A quiet update with a very specific fix
Unlike many iPhone updates that come with lots of new features, this update is all about privacy and security. Apple’s bulletin mentions just one issue for iOS 26.4.2 and iPadOS 26.4.2, called CVE-2026-28950.
It affects iPhone 11 and newer, as well as several recent iPad models. Apple’s advisory is clear about the problem: notifications that should have been deleted could still be stored on the device.
This is important because notification previews can show sensitive information, even if the app’s content is encrypted or deleted.
MSN reported that the FBI used the iPhone’s push notification database to recover Signal message details, even after the app was deleted and messages were supposed to disappear.
Apple did not mention the FBI in its security note, but the timing and details of the patch suggest a clear connection.
Why this bug drew so much attention
The privacy concern here is not just that notifications existed, but that they may have remained in a place investigators or forensic tools could access after users assumed they were gone.
Engadget said the flaw meant deleted push notification data could still be accessible on some iPhones and iPads.
Other reporting on the same patch described the issue as one that let deleted Signal messages be recovered indirectly through stored notification data rather than from the Signal app itself.
This fix matters for more than just one app or law enforcement case.

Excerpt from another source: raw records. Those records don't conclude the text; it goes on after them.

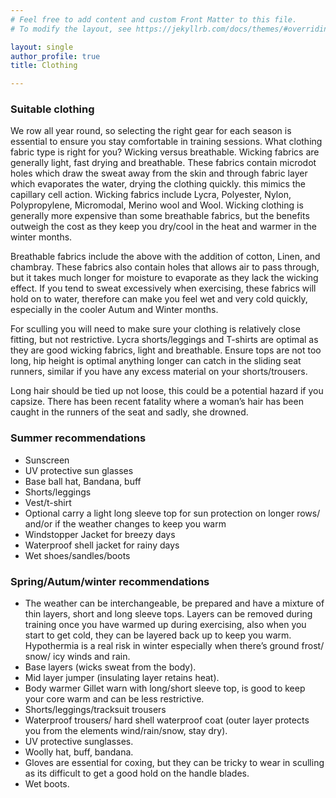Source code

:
```yaml
---
# Feel free to add content and custom Front Matter to this file.
# To modify the layout, see https://jekyllrb.com/docs/themes/#overriding-theme-defaults

layout: single
author_profile: true
title: Clothing

---
```

<h3>Suitable clothing</h3>
<p>We row all year round, so selecting the right gear for each season is essential to ensure you stay comfortable in training sessions.
What clothing fabric type is right for you? Wicking versus breathable.
Wicking fabrics are generally light, fast drying and breathable. These fabrics contain microdot holes which draw the sweat away from the skin and through fabric layer which evaporates the water, drying the clothing quickly. this mimics the capillary cell action.
Wicking fabrics include Lycra, Polyester, Nylon, Polypropylene, Micromodal, Merino wool and Wool.
Wicking clothing is generally more expensive than some breathable fabrics, but the benefits outweigh the cost as they keep you dry/cool in the heat and warmer in the winter months.</p>

<p>Breathable fabrics include the above with the addition of cotton, Linen, and chambray.
These fabrics also contain holes that allows air to pass through, but it takes much longer for moisture to evaporate as they lack the wicking effect. If you tend to sweat excessively when exercising, these fabrics will hold on to water, therefore can make you feel wet and very cold quickly, especially in the cooler Autum and Winter months.</p>

<p>For sculling you will need to make sure your clothing is relatively close fitting, but not restrictive.
Lycra shorts/leggings and T-shirts are optimal as they are good wicking fabrics, light and breathable. Ensure tops are not too long, hip height is optimal anything longer can catch in the sliding seat runners, similar if you have any excess material on your shorts/trousers.</p>

<p>Long hair should be tied up not loose, this could be a potential hazard if you capsize. There has been recent fatality where a woman’s hair has been caught in the runners of the seat and sadly, she drowned.</p>

<h3>Summer recommendations</h3>
<ul><li>Sunscreen</li>
<li>UV protective sun glasses</li>
<li>Base ball hat, Bandana, buff</li>
<li>Shorts/leggings</li>
<li>Vest/t-shirt</li>
<li>Optional carry a light long sleeve top for sun protection on longer rows/ and/or if the weather changes to keep you warm</li>
<li>Windstopper Jacket for breezy days</li>
<li>Waterproof shell jacket for rainy days</li>
<li>Wet shoes/sandles/boots</li>
</ul>

<h3>Spring/Autum/winter recommendations</h3>
<ul>
<li>The weather can be interchangeable, be prepared and have a mixture of thin layers, short and long sleeve tops. Layers can be removed during training once you have warmed up during exercising, also when you start to get cold, they can be layered back up to keep you warm. Hypothermia is a real risk in winter especially when there’s ground frost/ snow/ icy winds and rain.</li>
<li>Base layers (wicks sweat from the body).</li>
<li>Mid layer jumper (insulating layer retains heat).</li>
<li>Body warmer Gillet warn with long/short sleeve top, is good to keep your core warm and can be less restrictive.</li>
<li>Shorts/leggings/tracksuit trousers</li>
<li>Waterproof trousers/ hard shell waterproof coat (outer layer protects you from the elements wind/rain/snow, stay dry).</li>
<li>UV protective sunglasses.</li>
<li>Woolly hat, buff, bandana.</li>
<li>Gloves are essential for coxing, but they can be tricky to wear in sculling as its difficult to get a good hold on the handle blades.</li>
<li>Wet boots.</li>
</ul>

It raises a bigger question about device privacy: when users delete something or a message is supposed to disappear, what is left behind in system logs or databases?
With this update, Apple improved how data is removed so that leftover notification data no longer poses the same risk.
Apple is not framing this as a feature update
On its main iOS update page, Apple says iOS 26.4.2 provides bug fixes and security updates for your iPhone, without mentioning any new features for users.
This is typical for Apple’s security patches: they release them quickly, with little publicity and a brief advisory. Apple also repeats its usual warning that it does not share details about security issues until they have been investigated and fixed.
What iPhone users should do now
The advice for users is simple: install the update. Most people will never have to worry about someone recovering deleted notifications, but this patch fixes a privacy issue that could have exposed information users thought was gone.
The update is now available for supported iPhones and iPads, and Apple’s documentation shows the flaw was serious enough for a separate security release instead of waiting for a bigger update.
In summary, iOS 26.4.2 is a small update with an important privacy message: even deleted notifications can matter, and Apple is closing a loophole that reports say federal investigators had already used.